For a class project I am writing a simple matrix multiplier in Python. My professor has asked for it to be threaded. The way I handle this right now is to create a thread for every row and throw the result in another matrix.
What I wanted to know if it would be faster that instead of creating a thread for each row it creates some amount threads that each handles various rows.
For example: given Matrix1 100×100 * Matrix2 100×100 (matrix sizes can vary widely):
- 4 threads each handling 25 rows
- 10 threads each handling 10 rows
Maybe this is a problem of fine tuning or maybe the thread creation process overhead is still faster than the above distribution mechanism.

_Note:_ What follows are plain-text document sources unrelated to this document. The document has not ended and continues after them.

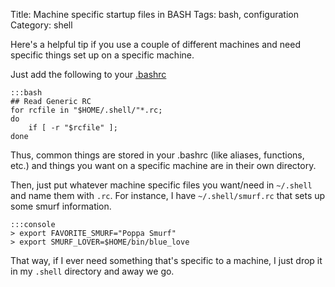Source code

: Title: Machine specific startup files in BASH
Tags: bash, configuration
Category: shell

Here's a helpful tip if you use a couple of different machines and need
specific things set up on a specific machine.

Just add the following to your
[.bashrc](http://en.wikipedia.org/wiki/Bash)

    :::bash
    ## Read Generic RC                                                                            
    for rcfile in "$HOME/.shell/"*.rc;
    do                        
        if [ -r "$rcfile" ]; 
    done

Thus, common things are stored in your .bashrc (like aliases, functions,
etc.) and things you want on a specific machine are in their own
directory.

Then, just put whatever machine specific files you want/need in `~/.shell` and
name them with `.rc`. For instance, I have `~/.shell/smurf.rc` that sets up
some smurf information.

    :::console
    > export FAVORITE_SMURF="Poppa Smurf"
    > export SMURF_LOVER=$HOME/bin/blue_love  

That way, if I ever need something that's specific to a machine, I just
drop it in my `.shell` directory and away we go.

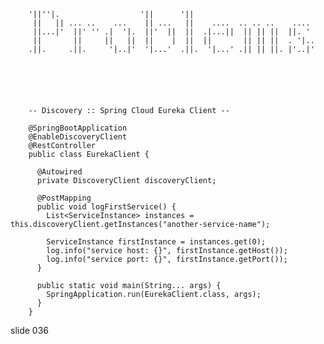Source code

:         '||''|.                  '||      '||
         ||   || ... ..    ...    || ...   ||    ....  .. .. ..    ....
         ||...|'  ||' '' .|  '|.  ||'  ||  ||  .|...||  || || ||  ||. '
         ||       ||     ||   ||  ||    |  ||  ||       || || ||  . '|..
        .||.     .||.     '|..|'  '|...'  .||.  '|...' .|| || ||. |'..|'






        -- Discovery :: Spring Cloud Eureka Client --

        @SpringBootApplication
        @EnableDiscoveryClient
        @RestController
        public class EurekaClient {

          @Autowired
          private DiscoveryClient discoveryClient;

          @PostMapping
          public void logFirstService() {
            List<ServiceInstance> instances = this.discoveryClient.getInstances("another-service-name");

            ServiceInstance firstInstance = instances.get(0);
            log.info("service host: {}", firstInstance.getHost());
            log.info("service port: {}", firstInstance.getPort());
          }

          public static void main(String... args) {
            SpringApplication.run(EurekaClient.class, args);
          }
        }
















































































slide 036
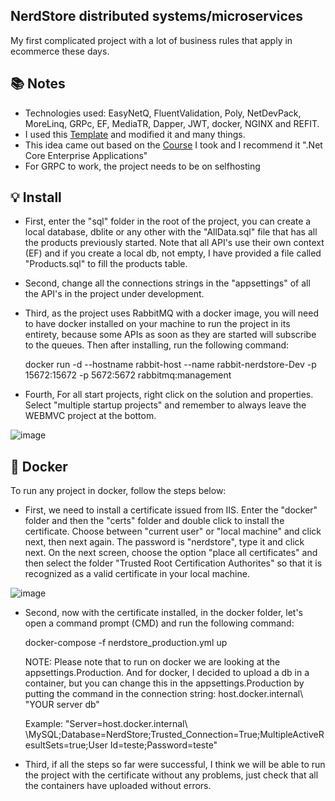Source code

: ## NerdStore distributed systems/microservices

My first complicated project with a lot of business rules that apply in ecommerce these days.

## :books: Notes

- Technologies used: EasyNetQ, FluentValidation, Poly, NetDevPack, MoreLinq, GRPc, EF, MediaTR, Dapper, JWT, docker, NGINX and REFIT.
- I used this <a href="https://themewagon.com/themes/free-html5-ecommerce-website-template/">Template</a>  and modified it and many things.
- This idea came out based on the <a href="https://desenvolvedor.io/">Course</a> I took and I recommend it ".Net Core Enterprise Applications"
- For GRPC to work, the project needs to be on selfhosting

## :bulb: Install

- First, enter the "sql" folder in the root of the project, you can create a local database, dblite or any other with the "AllData.sql" file that has all the products previously started.
Note that all API's use their own context (EF) and if you create a local db, not empty, I have provided a file called "Products.sql" to fill the products table.

- Second, change all the connections strings in the "appsettings" of all the API's in the project under development.

- Third, as the project uses RabbitMQ with a docker image, you will need to have docker installed on your machine to run the project in its entirety, because some APIs as soon as they are started will subscribe to the queues. Then after installing, run the following command:

  docker run -d --hostname rabbit-host --name rabbit-nerdstore-Dev -p 15672:15672 -p 5672:5672 rabbitmq:management
  
- Fourth, For all start projects, right click on the solution and properties. Select "multiple startup projects" and remember to always leave the WEBMVC project at the bottom.

![image](https://user-images.githubusercontent.com/100293387/210110996-b3406de6-d947-4543-94e6-18b074863de4.png)

## :whale: Docker

To run any project in docker, follow the steps below:

- First, we need to install a certificate issued from IIS.
Enter the "docker" folder and then the "certs" folder and double click to install the certificate.
Choose between "current user" or "local machine" and click next, then next again. The password is "nerdstore", 
type it and click next. On the next screen, choose the option "place all certificates" and then select the folder 
"Trusted Root Certification Authorites" so that it is recognized as a valid certificate in your local machine.

![image](https://user-images.githubusercontent.com/100293387/210111346-eba75c55-4283-435f-802d-06b5ce058495.png)

- Second, now with the certificate installed, in the docker folder, let's open a command prompt (CMD) and run the following command:

  docker-compose -f nerdstore_production.yml up 

  NOTE: Please note that to run on docker we are looking at the appsettings.Production. And for docker, I decided to upload a db in a container, but you can change   this in the appsettings.Production by putting the command in the connection string: host.docker.internal\ \"YOUR server db"

  Example: "Server=host.docker.internal\ \MySQL;Database=NerdStore;Trusted_Connection=True;MultipleActiveResultSets=true;User Id=teste;Password=teste"

- Third, if all the steps so far were successful, I think we will be able to run the project with the certificate without any problems, just check that all the containers have uploaded without errors.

You will probably get the best performance if you use one thread for each CPU core available to the machine running your application. You won’t get any performance benefit by running more threads than you have processors.
If you are planning to spawn new threads each time you perform a matrix multiplication then there is very little hope of your multi-threaded app ever outperforming the single-threaded version unless you are multiplying really huge matrices. The overhead involved in thread creation is just too high relative to the time required to multiply matrices. However, you could get a significant performance boost if you spawn all the worker threads once when your process starts and then reuse them over and over again to perform many matrix multiplications.
For each pair of matrices you want to multiply you will want to load the multiplicand and multiplier matrices into memory once and then allow all of your worker threads to access the memory simultaneously. This should be safe because those matrices will not be changing during the multiplication.
You should also be able to allow all the worker threads to write their output simultaneously into the same output matrix because (due to the nature of matrix multiplication) each thread will end up writing its output to different elements of the matrix and there will not be any contention.
I think you should distribute the rows between threads by maintaining an integer
NextRowToProcessthat is shared by all of the threads. Whenever a thread is ready to process another row it callsInterlockedIncrement(or whatever atomic increment operation you have available on your platform) to safely get the next row to process.